Greatest hits album by Shaggy
- Released: August 25, 2008
- Genre: Reggae fusion, dancehall
- Length: 74:58
- Label: Geffen
- Producer: O. Burell

Shaggy chronology
| The Best of Shaggy (2008) | Best of Shaggy: The Boombastic Collection (2008) | Shaggy & Friends (2011) |

= Best of Shaggy: The Boombastic Collection =

Best of Shaggy: The Boombastic Collection is the fourth compilation album released by Jamaican singer Shaggy. The album was released in the United Kingdom on August 25, 2008. It reached number 22 on the UK Albums Chart.
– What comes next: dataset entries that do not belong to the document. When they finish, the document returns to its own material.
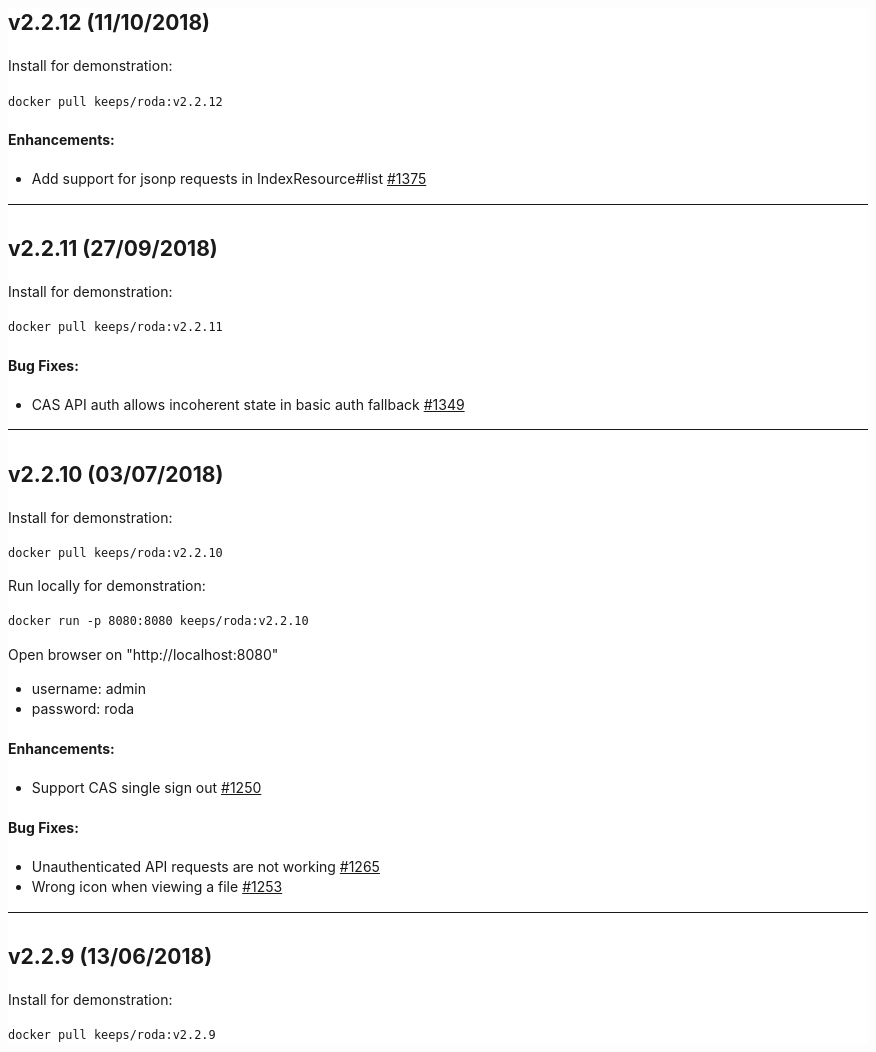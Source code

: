 ## v2.2.12 (11/10/2018)
Install for demonstration:
```
docker pull keeps/roda:v2.2.12
```


#### Enhancements:
- Add support for jsonp requests in IndexResource#list [#1375](https://github.com/keeps/roda/issues/1375)
---

## v2.2.11 (27/09/2018)
Install for demonstration:
```
docker pull keeps/roda:v2.2.11
```


#### Bug Fixes:
- CAS API auth allows incoherent state in basic auth fallback [#1349](https://github.com/keeps/roda/issues/1349)
---

## v2.2.10 (03/07/2018)
Install for demonstration:
```
docker pull keeps/roda:v2.2.10
```

Run locally for demonstration:
```
docker run -p 8080:8080 keeps/roda:v2.2.10
```
Open browser on "http://localhost:8080"

- username: admin
- password: roda

#### Enhancements:

-  Support CAS single sign out [#1250](https://github.com/keeps/roda/issues/1250)

#### Bug Fixes:

-  Unauthenticated API requests are not working [#1265](https://github.com/keeps/roda/issues/1265)
-  Wrong icon when viewing a file [#1253](https://github.com/keeps/roda/issues/1253)

---

## v2.2.9 (13/06/2018)
Install for demonstration:
```
docker pull keeps/roda:v2.2.9
```
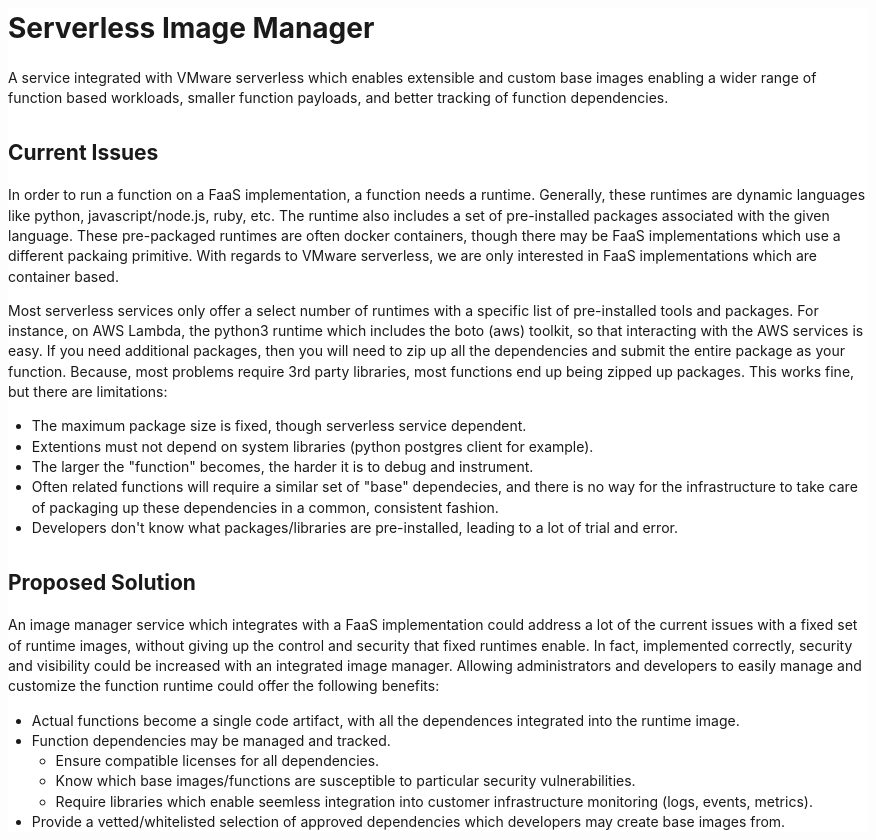 # Serverless Image Manager

A service integrated with VMware serverless which enables extensible and custom base images enabling a wider range
of function based workloads, smaller function payloads, and better tracking of function dependencies.

## Current Issues

In order to run a function on a FaaS implementation, a function needs a runtime.  Generally, these runtimes are dynamic
languages like python, javascript/node.js, ruby, etc.  The runtime also includes a set of pre-installed packages
associated with the given language.  These pre-packaged runtimes are often docker containers, though there may be
FaaS implementations which use a different packaing primitive.  With regards to VMware serverless, we are only
interested in FaaS implementations which are container based.

Most serverless services only offer a select number of runtimes with a specific list of pre-installed tools and
packages.  For instance, on AWS Lambda, the python3 runtime which includes the boto (aws) toolkit, so that interacting
with the AWS services is easy.  If you need additional packages, then you will need to zip up all the dependencies
and submit the entire package as your function.  Because, most problems require 3rd party libraries, most functions
end up being zipped up packages.  This works fine, but there are limitations:

* The maximum package size is fixed, though serverless service dependent.
* Extentions must not depend on system libraries (python postgres client for example).
* The larger the "function" becomes, the harder it is to debug and instrument.
* Often related functions will require a similar set of "base" dependecies, and there is no way for the infrastructure
  to take care of packaging up these dependencies in a common, consistent fashion.
* Developers don't know what packages/libraries are pre-installed, leading to a lot of trial and error.

## Proposed Solution

An image manager service which integrates with a FaaS implementation could address a lot of the current issues with
a fixed set of runtime images, without giving up the control and security that fixed runtimes enable.  In fact,
implemented correctly, security and visibility could be increased with an integrated image manager.  Allowing
administrators and developers to easily manage and customize the function runtime could offer the following benefits:

* Actual functions become a single code artifact, with all the dependences integrated into the runtime image.
* Function dependencies may be managed and tracked.
    * Ensure compatible licenses for all dependencies.
    * Know which base images/functions are susceptible to particular security vulnerabilities.
    * Require libraries which enable seemless integration into customer infrastructure monitoring (logs, events,
      metrics).
* Provide a vetted/whitelisted selection of approved dependencies which developers may create base images from.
The album features material from all eight of Shaggy's previous studio albums, making it his only compilation to include material from post-Hot Shot.

==Track listing==
1. "Boombastic" – 4:07 (from Boombastic)
2. "Strength of a Woman" – 3:50 (from Lucky Day)
3. "Angel" (featuring Rayvon) – 3:55 (from Hot Shot)
4. "Hey Sexy Lady" (featuring Brian and Tony Gold) – 3:21 (from Lucky Day)
5. "Feel the Rush" (featuring Trix & Flix) – 3:05 (from Intoxication)
6. "Those Days" (featuring Na'sha) – 3:23 (from Intoxication)
7. "Don't Ask Her That" (featuring Nicole Scherzinger) – 4:25 (from Clothes Drop)
8. "It Wasn't Me" (featuring Ricardo 'RikRok' Ducent) – 3:48 (from Hot Shot)
9. "Hope" (featuring Prince Mydas) – 3:47 (from Hot Shot)
10. "In the Summertime" (featuring Rayvon) – 3:45 (from Boombastic)
11. "Luv Me, Luv Me" (featuring Samantha Cole) – 3:33 (from Hot Shot)
12. "Oh Carolina" – 3:05 (from Pure Pleasure)
13. "Ready fi di Ride" – 3:35 (from Clothes Drop)
14. "Church Heathen" – 4:06 (from Intoxication)
15. "Leave It to Me" (featuring Brian and Tony Gold) – 3:37 (from Hot Shot)
16. "Would You Be" (featuring Brian Thompson) – 4:16 (from Clothes Drop)
17. "Wild 2nite" (featuring Olivia) – 3:30 (from Clothes Drop)
18. "Gone with Angels" – 4:05 (from Clothes Drop)
19. "Me Julie" – 3:45 (iTunes exclusive bonus track; from Ali G Indahouse – Da Soundtrack)

==Charts==

Chart performance for Best of Shaggy: The Boombastic Collection
| Chart (2008) | Peak position |
|---|---|
| Austrian Albums (Ö3 Austria) | 30 |
| Belgian Albums (Ultratop Flanders) | 50 |
| Swiss Albums (Schweizer Hitparade) | 81 |
| UK Albums (OCC) | 22 |

==Certifications==

Certifications for Best of Shaggy: The Boombastic Collection
| Region | Certification | Certified units/sales |
| United Kingdom (BPI) | Gold | 100,000^{‡} |
^{‡} Sales+streaming figures based on certification alone.